Latin Alternative Music Conference Day Two: Much Ado About the Media
Latin Alternative Music Conference Day Two: Much Ado About the Media

lamc The panel room at the Latin Alternative Music Conference. (Photo: Karlo Ramos)

On day two of the 13th Latin Alternative Music Conference in New York, the conversations kept coming back to evolving media opportunities for the "Latin Alternative" genre, which is made up largely of Rock, Hip-hop, Electronic, and various left-field sounds sung in Spanish.

The sole panel on Thursday focused on the role of radio for growing artists in the genre. However, commercial Latin radio was hardly mentioned. Instead, the panel focused on the places where the genre is currently thriving on air, namely public radio, satellite radio and AAA format (Adult Album Alternative) stations.

The panel, titled "Finding Your Audience in the Ever-Changing Radio Landscape" featured speakers from across the public radio landscape: David Dye of NPR's "World Café," Jasmine Garsd of NPR's "Alt-Latino" podcast, Raul Campos of Los Angeles station KCRW, DJ Chilly of Seattle station KEXP, and Rita Houston of New York station WFUV. Other panelists included Jorge Pazos from Sirus XM's National Latino Broadcasting and radio promoters Michael Ehrenberg and Elena Rodrigo.
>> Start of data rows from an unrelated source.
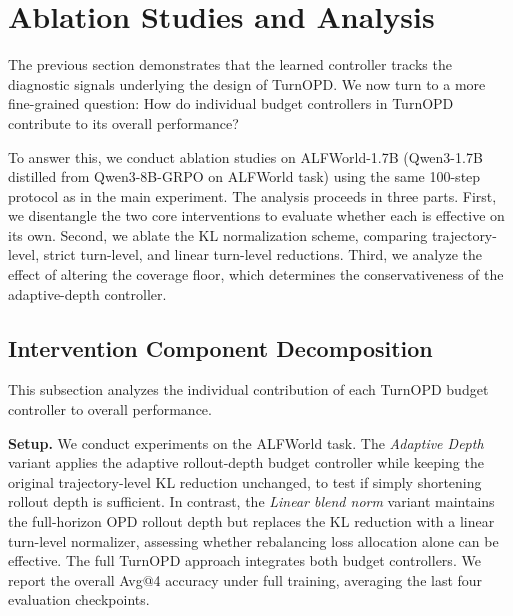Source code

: \section{Ablation Studies and Analysis}
\label{sec:exp:abl}

The previous section demonstrates that the learned controller tracks the diagnostic signals underlying the design of TurnOPD. We now turn to a more fine-grained question: How do individual budget controllers in TurnOPD contribute to its overall performance? 

To answer this, we conduct ablation studies on ALFWorld-1.7B (Qwen3-1.7B distilled from Qwen3-8B-GRPO on ALFWorld task) using the same 100-step protocol as in the main experiment. The analysis proceeds in three parts. First, we disentangle the two core interventions to evaluate whether each is effective on its own. Second, we ablate the KL normalization scheme, comparing trajectory-level, strict turn-level, and linear turn-level reductions. Third, we analyze the effect of altering the coverage floor, which determines the conservativeness of the adaptive-depth controller.

\subsection{Intervention Component Decomposition}
\label{sec:exp:intervention-decomposition}

This subsection analyzes the individual contribution of each TurnOPD budget controller to overall performance.

\textbf{Setup.}
We conduct experiments on the ALFWorld task.
The \textit{Adaptive Depth} variant applies the adaptive rollout-depth budget controller while keeping the original trajectory-level KL reduction unchanged, to test if simply shortening rollout depth is sufficient. In contrast, the \textit{Linear blend norm} variant maintains the full-horizon OPD rollout depth but replaces the KL reduction with a linear turn-level normalizer, assessing whether rebalancing loss allocation alone can be effective. The full TurnOPD approach integrates both budget controllers. We report the overall Avg@4 accuracy under full training, averaging the last four evaluation checkpoints.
Latin Alternative Music Conference Day 1: Lots of Alternative, But Not Much Rock

The discussion, on the promoter's side, focused on how to work with college stations to develop local audiences for Latin Alternative in new markets. The radio producers spoke about how to program the music on their shows to a broad mix of Anglo and Latino listeners.

"Ten years ago people were asking 'How can I get on commercial Latin radio?" said Josh Norek of Nacional Records, the Latin Alternative label that organizes the conference, after the panel. "There was no focus on the AAA stations and NPR affiliates that have now really woken up to the genre. Now, those places are the focus."

panel Thursday's panelists, "Finding Your Audience in the Ever-Changing Radio Landscape." (Photo: Karlo Ramos)

Indeed, Latin Alternative has seen a rising presence in public media over the last several years. One place where that is especially true is NPR. The organization's Alt Latino podcast, founded a little over two years ago, now has tens of thousands of subscribers and a frequent presence on the popular NPR Music site. Perhaps most importantly, hosts Jasmine Garsd and Felix Contreras are frequent guests on nationally syndicated on-air programming, bringing Latin Alternative sounds to millions of new ears across the country.

"I think we're raising visibility for these artists a lot," said Garsd. "The NPR Music website alone gets tons of traffic, and we have a set of amazing member stations on board with bringing forward the best music from Latin America."

Earlier in the day, Spanish-language hip-hop stars Calle 13 were part of a well-attended Q&A with the Latin Recording Academy's Gabriel Abaroa, speaking about music and political activism.

calle Calle 13 with Gabirel Abaroa, CEO of the Latin Academy of Recording Arts and Sciences. (Photo: Karlo Ramos)

Calle 13, who will headline Friday's LAMC concert in Brooklyn's Prospect Park, are one of the genre's largest stars today, filling stadiums with 40,000 people in parts of Latin America. Their publicist, John Reilly of Rogers and Cowan, says they still come to the LAMC to connect to their core audience.

"It's a gathering of the tastemakers," says Reilly. "Some view it as a small conference, but the people here are really champions of bringing music to a wider audience. And each year, more big media orgs bring in younger staffers from this scene who are spreading the message."

Reilly points out that robust ratings in Spanish-language media have prompted major news organizations to invest in coverage serving Latinos. NBC News recently launched an English-language Latino news site, called NBC Latino. In May, ABC and Univision announced plans to create a multi-platform news venture serving English-dominant and bilingual Latinos. Reilly sees these kinds of outlets, targeted towards second-generation Latinos who grew up steeped in US culture, as places where Latin Alternative is likely to do well in the future.

"The fact is this scene has grown under the radar of mainstream culture, and has grown large to sustain artists and sustain businesses," said Reilly. "And it will continue to grow."